La lucha de la noche por llenar las lanchas de pescado termina con la venta en los puertos y en las calles. “Que qué hago en el día. Duermo por ratos, me pongo a tejer y reparar redes con nylon, en las que a veces me gasto tres y cuatro días; con eso me consigo otros pesos”.
Los pescadores están incluidos en los programas rurales del Estado. En La Dorada, por ejemplo, la Alcaldía tiene la División Agropecuaria, encargada de gestionar ayudas para mejorar la producción y condición de vida de los campesinos.
“Pasamos cuatro proyectos al programa nacional de Oportunidades rurales, en busca de capacitar en producción de plátano a los pobladores de la zona rural, incluidos los pescadores, como alternativa de ingresos, pero no aprobaron ninguno porque superaban el puntaje del Sisbén”, explica Catalina Lara, jefe de la División agropecuaria local.
Agrega que los pescadores pueden recibir apoyo siempre y cuando estén organizados, y en el caso del puerto caldense hay cuatro organizaciones. “Vamos a insistir con los proyectos. Eso sí, hay que dejar claro que los presupuestos son escasos”.
Una leve brisa en las islas da por momentos repasos de olores a pescado fresco y cocinado; de frutas y malezas frescas; de mortecina y agua contaminada; de sudor del trabajo y del reposo, de paz y drama, de aislamiento, mucho aislamiento bajo las palmeras. Allí, donde los ojos verdes de Luis Hernando Vásquez, combinados con su piel tostada, también tienen el color de la esperanza, la misma de miles de pescadores.
Rayaderos, al otro lado
Cuando el Magdalena se crece también surgen otras islas. Por ejemplo, la de Rayaderos en Puerto Salgar (Cundinamarca) queda rodeada por el río y por un caño gigante. Allí viven 105 familias (cerca de 300 personas) en alrededor de 800 hectáreas.

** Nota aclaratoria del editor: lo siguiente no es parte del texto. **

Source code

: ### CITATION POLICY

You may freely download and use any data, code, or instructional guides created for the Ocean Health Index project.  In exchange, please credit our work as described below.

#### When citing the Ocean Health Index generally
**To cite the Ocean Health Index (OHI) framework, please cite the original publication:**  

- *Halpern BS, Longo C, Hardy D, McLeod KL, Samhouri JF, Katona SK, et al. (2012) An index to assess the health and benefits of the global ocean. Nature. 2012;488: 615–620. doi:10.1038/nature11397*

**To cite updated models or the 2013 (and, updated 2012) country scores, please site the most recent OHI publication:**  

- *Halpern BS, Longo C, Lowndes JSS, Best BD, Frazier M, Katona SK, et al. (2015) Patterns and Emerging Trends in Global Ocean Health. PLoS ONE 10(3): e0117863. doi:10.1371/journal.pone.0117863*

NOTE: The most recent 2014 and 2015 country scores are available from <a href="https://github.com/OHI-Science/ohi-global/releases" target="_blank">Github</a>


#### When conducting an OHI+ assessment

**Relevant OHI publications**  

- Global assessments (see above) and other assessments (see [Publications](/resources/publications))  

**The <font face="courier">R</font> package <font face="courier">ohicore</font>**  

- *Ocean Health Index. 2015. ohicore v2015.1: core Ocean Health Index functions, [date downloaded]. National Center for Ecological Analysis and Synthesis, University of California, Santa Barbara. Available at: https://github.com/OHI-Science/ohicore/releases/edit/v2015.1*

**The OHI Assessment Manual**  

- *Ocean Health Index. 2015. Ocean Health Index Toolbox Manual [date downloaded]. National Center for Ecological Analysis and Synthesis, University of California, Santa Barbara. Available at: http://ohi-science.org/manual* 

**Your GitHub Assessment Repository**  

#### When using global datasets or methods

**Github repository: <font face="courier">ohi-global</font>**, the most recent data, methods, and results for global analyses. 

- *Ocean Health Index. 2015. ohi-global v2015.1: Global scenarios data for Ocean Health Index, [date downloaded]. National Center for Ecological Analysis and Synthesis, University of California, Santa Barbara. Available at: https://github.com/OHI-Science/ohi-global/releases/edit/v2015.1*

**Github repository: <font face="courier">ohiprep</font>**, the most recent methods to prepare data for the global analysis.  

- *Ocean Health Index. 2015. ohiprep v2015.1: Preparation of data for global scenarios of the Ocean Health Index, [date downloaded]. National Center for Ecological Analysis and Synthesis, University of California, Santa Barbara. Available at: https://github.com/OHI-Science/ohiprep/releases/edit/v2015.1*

Una carretera, con varios ramales, recorre el lugar, donde la población cuenta con escuela para todos los grados de primaria. Plátano, yuca, ahuyama, carne, leche y pescado forman parte de los productos que se producen en el lugar. El temor son las inundaciones. Por eso allí esperan que pronto se inviertan los recursos asignados para el dragado del río. También sueñan con el arreglo de la carretera.
¿Qué le gusta de vivir en una isla en el río Magdalena?
Juan Manuel Delgado
El paraíso que es, lo tranquilo y lo sano. Aquí encuentra uno el 80 por ciento del sustento diario. Lo complicado es el abando en que nos tiene el Estado.
Weimar Triana
Esto es una maravilla, tenemos la comida a la mano, podemos cultivar para nosotros y para vender productos como el plátano y frutales.